(Beginning of Information supplied)

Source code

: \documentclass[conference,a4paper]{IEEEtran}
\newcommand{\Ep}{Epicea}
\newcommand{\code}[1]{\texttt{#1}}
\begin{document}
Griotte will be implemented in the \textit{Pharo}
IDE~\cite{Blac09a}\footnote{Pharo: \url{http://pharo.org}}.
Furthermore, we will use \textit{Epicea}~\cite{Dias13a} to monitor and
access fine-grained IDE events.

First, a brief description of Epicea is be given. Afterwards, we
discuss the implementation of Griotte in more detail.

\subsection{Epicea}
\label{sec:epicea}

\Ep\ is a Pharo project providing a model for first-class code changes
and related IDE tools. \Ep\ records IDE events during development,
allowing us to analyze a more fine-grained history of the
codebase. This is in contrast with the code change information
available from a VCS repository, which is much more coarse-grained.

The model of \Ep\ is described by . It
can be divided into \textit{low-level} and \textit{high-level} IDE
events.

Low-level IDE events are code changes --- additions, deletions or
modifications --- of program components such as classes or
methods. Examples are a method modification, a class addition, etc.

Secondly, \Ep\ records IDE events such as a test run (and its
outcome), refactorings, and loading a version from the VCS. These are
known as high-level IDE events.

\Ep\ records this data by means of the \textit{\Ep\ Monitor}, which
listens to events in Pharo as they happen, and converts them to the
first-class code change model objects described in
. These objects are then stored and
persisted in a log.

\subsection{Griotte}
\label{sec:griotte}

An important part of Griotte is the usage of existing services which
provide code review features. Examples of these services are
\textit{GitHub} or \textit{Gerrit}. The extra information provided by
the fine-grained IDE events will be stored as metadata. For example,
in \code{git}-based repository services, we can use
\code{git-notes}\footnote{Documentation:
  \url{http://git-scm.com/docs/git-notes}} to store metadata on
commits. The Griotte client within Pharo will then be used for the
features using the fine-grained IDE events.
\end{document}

(End of Information supplied)

> **Aim of the task**:
Answer with an exact copy of the lines from the one containing "information provided by" through the end of the entries above, leaving out everything before.

> **Reply to the exercise**:
\textit{GitHub} or \textit{Gerrit}. The extra information provided by
the fine-grained IDE events will be stored as metadata. For example,
in \code{git}-based repository services, we can use
\code{git-notes}\footnote{Documentation:
  \url{http://git-scm.com/docs/git-notes}} to store metadata on
commits. The Griotte client within Pharo will then be used for the
features using the fine-grained IDE events.
\end{document}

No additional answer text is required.